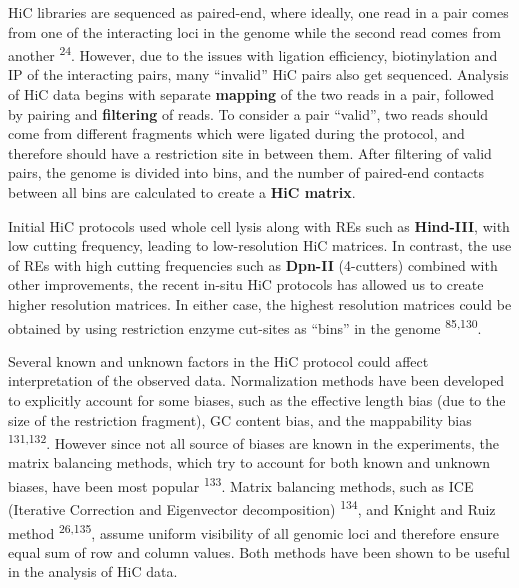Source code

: \documentclass[11pt,twoside]{MPIthesis}
\theoremstyle{definition}
\theoremstyle{definition}
\theoremstyle{definition}
\theoremstyle{remark}
\begin{document}
HiC libraries are sequenced as paired-end, where ideally, one read in a
pair comes from one of the interacting loci in the genome while the
second read comes from another \textsuperscript{24}. However, due to the
issues with ligation efficiency, biotinylation and IP of the interacting
pairs, many ``invalid'' HiC pairs also get sequenced. Analysis of HiC
data begins with separate \textbf{mapping} of the two reads in a pair,
followed by pairing and \textbf{filtering} of reads. To consider a pair
``valid'', two reads should come from different fragments which were
ligated during the protocol, and therefore should have a restriction
site in between them. After filtering of valid pairs, the genome is
divided into bins, and the number of paired-end contacts between all
bins are calculated to create a \textbf{HiC matrix}.

Initial HiC protocols used whole cell lysis along with REs such as
\textbf{Hind-III}, with low cutting frequency, leading to low-resolution
HiC matrices. In contrast, the use of REs with high cutting frequencies
such as \textbf{Dpn-II} (4-cutters) combined with other improvements,
the recent in-situ HiC protocols has allowed us to create higher
resolution matrices. In either case, the highest resolution matrices
could be obtained by using restriction enzyme cut-sites as ``bins'' in
the genome \textsuperscript{85,130}.

Several known and unknown factors in the HiC protocol could affect
interpretation of the observed data. Normalization methods have been
developed to explicitly account for some biases, such as the effective
length bias (due to the size of the restriction fragment), GC content
bias, and the mappability bias \textsuperscript{131,132}. However since
not all source of biases are known in the experiments, the matrix
balancing methods, which try to account for both known and unknown
biases, have been most popular \textsuperscript{133}. Matrix balancing
methods, such as ICE (Iterative Correction and Eigenvector
decomposition) \textsuperscript{134}, and Knight and Ruiz method
\textsuperscript{26,135}, assume uniform visibility of all genomic loci
and therefore ensure equal sum of row and column values. Both methods
have been shown to be useful in the analysis of HiC data.
\end{document}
************
* **TASK ITEM**
Would you please copy exactly the part of the entries above that begins at the line containing "bins are calculated" and ends at the line containing "could be obtained", both lines included?

* **WRITTEN RESPONSE**
bins are calculated to create a \textbf{HiC matrix}.

Initial HiC protocols used whole cell lysis along with REs such as
\textbf{Hind-III}, with low cutting frequency, leading to low-resolution
HiC matrices. In contrast, the use of REs with high cutting frequencies
such as \textbf{Dpn-II} (4-cutters) combined with other improvements,
the recent in-situ HiC protocols has allowed us to create higher
resolution matrices. In either case, the highest resolution matrices
could be obtained by using restriction enzyme cut-sites as ``bins'' in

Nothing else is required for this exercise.